◆ Your objective
From the first line to the last, please print the entries exactly, omitting pictures.

(Document images with source code)
◇ ◇ ◇ ◇

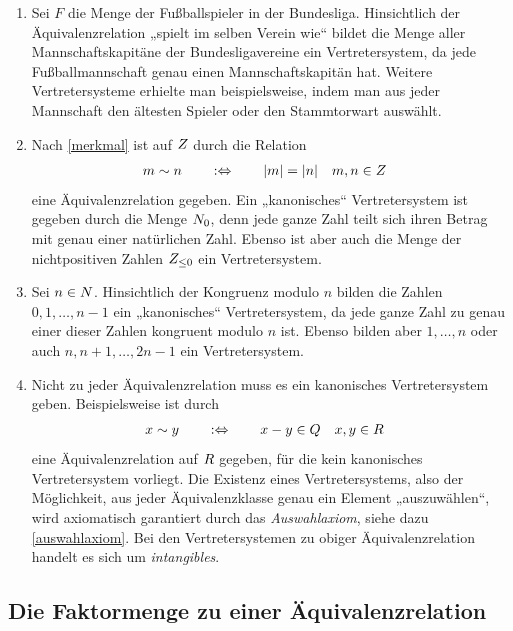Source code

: \begin{bsp}[*] \quad
    \begin{enumerate}
        \item Sei $F$ die Menge der Fußballspieler in der Bundesliga. Hinsichtlich der Äquivalenzrelation „spielt im selben Verein wie“ bildet die Menge aller Mannschaftskapitäne der Bundesligavereine ein Vertretersystem, da jede Fußballmannschaft genau einen Mannschaftskapitän hat. Weitere Vertretersysteme erhielte man beispielsweise, indem man aus jeder Mannschaft den ältesten Spieler oder den Stammtorwart auswählt.
        \item Nach \cref{merkmal} ist auf $\relax Z$ durch die Relation
        \begin{align*}
            m\sim n\qquad&:\Leftrightarrow\qquad \vert m\vert=\vert n\vert && m,n\in \relax Z
        \end{align*}
        eine Äquivalenzrelation gegeben. Ein „kanonisches“ Vertretersystem ist gegeben durch die Menge $\relax N_0$, denn jede ganze Zahl teilt sich ihren Betrag mit genau einer natürlichen Zahl. Ebenso ist aber auch die Menge der nichtpositiven Zahlen $\relax Z_{\le 0}$ ein Vertretersystem.
        \item Sei $n\in \relax N$. Hinsichtlich der Kongruenz modulo $n$ bilden die Zahlen $0,1,\dots , n-1$ ein „kanonisches“ Vertretersystem, da jede ganze Zahl zu genau einer dieser Zahlen kongruent modulo $n$ ist. Ebenso bilden aber $1,\dots , n$ oder auch $n,n+1,\dots , 2n-1$ ein Vertretersystem.
        \item Nicht zu jeder Äquivalenzrelation muss es ein kanonisches Vertretersystem geben. Beispielsweise ist durch
        \begin{align*}
            x\sim y \qquad&:\Leftrightarrow\qquad x-y\in \relax Q && x,y\in \relax R
        \end{align*}
        eine Äquivalenzrelation auf $\relax R$ gegeben, für die kein kanonisches Vertretersystem vorliegt. Die Existenz eines Vertretersystems, also der Möglichkeit, aus jeder Äquivalenzklasse genau ein Element „auszuwählen“, wird axiomatisch garantiert durch das \emph{Auswahlaxiom}, siehe dazu \cref{auswahlaxiom}. Bei den Vertretersystemen zu obiger Äquivalenzrelation handelt es sich um \emph{intangibles}.
    \end{enumerate}
\end{bsp}





\subsection*{Die Faktormenge zu einer Äquivalenzrelation}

◇ ◇ ◇ ◇

◆ Response below
Source code

: \begin{bsp}[*] \quad
    \begin{enumerate}
        \item Sei $F$ die Menge der Fußballspieler in der Bundesliga. Hinsichtlich der Äquivalenzrelation „spielt im selben Verein wie“ bildet die Menge aller Mannschaftskapitäne der Bundesligavereine ein Vertretersystem, da jede Fußballmannschaft genau einen Mannschaftskapitän hat. Weitere Vertretersysteme erhielte man beispielsweise, indem man aus jeder Mannschaft den ältesten Spieler oder den Stammtorwart auswählt.
        \item Nach \cref{merkmal} ist auf $\relax Z$ durch die Relation
        \begin{align*}
            m\sim n\qquad&:\Leftrightarrow\qquad \vert m\vert=\vert n\vert && m,n\in \relax Z
        \end{align*}
        eine Äquivalenzrelation gegeben. Ein „kanonisches“ Vertretersystem ist gegeben durch die Menge $\relax N_0$, denn jede ganze Zahl teilt sich ihren Betrag mit genau einer natürlichen Zahl. Ebenso ist aber auch die Menge der nichtpositiven Zahlen $\relax Z_{\le 0}$ ein Vertretersystem.
        \item Sei $n\in \relax N$. Hinsichtlich der Kongruenz modulo $n$ bilden die Zahlen $0,1,\dots , n-1$ ein „kanonisches“ Vertretersystem, da jede ganze Zahl zu genau einer dieser Zahlen kongruent modulo $n$ ist. Ebenso bilden aber $1,\dots , n$ oder auch $n,n+1,\dots , 2n-1$ ein Vertretersystem.
        \item Nicht zu jeder Äquivalenzrelation muss es ein kanonisches Vertretersystem geben. Beispielsweise ist durch
        \begin{align*}
            x\sim y \qquad&:\Leftrightarrow\qquad x-y\in \relax Q && x,y\in \relax R
        \end{align*}
        eine Äquivalenzrelation auf $\relax R$ gegeben, für die kein kanonisches Vertretersystem vorliegt. Die Existenz eines Vertretersystems, also der Möglichkeit, aus jeder Äquivalenzklasse genau ein Element „auszuwählen“, wird axiomatisch garantiert durch das \emph{Auswahlaxiom}, siehe dazu \cref{auswahlaxiom}. Bei den Vertretersystemen zu obiger Äquivalenzrelation handelt es sich um \emph{intangibles}.
    \end{enumerate}
\end{bsp}





\subsection*{Die Faktormenge zu einer Äquivalenzrelation}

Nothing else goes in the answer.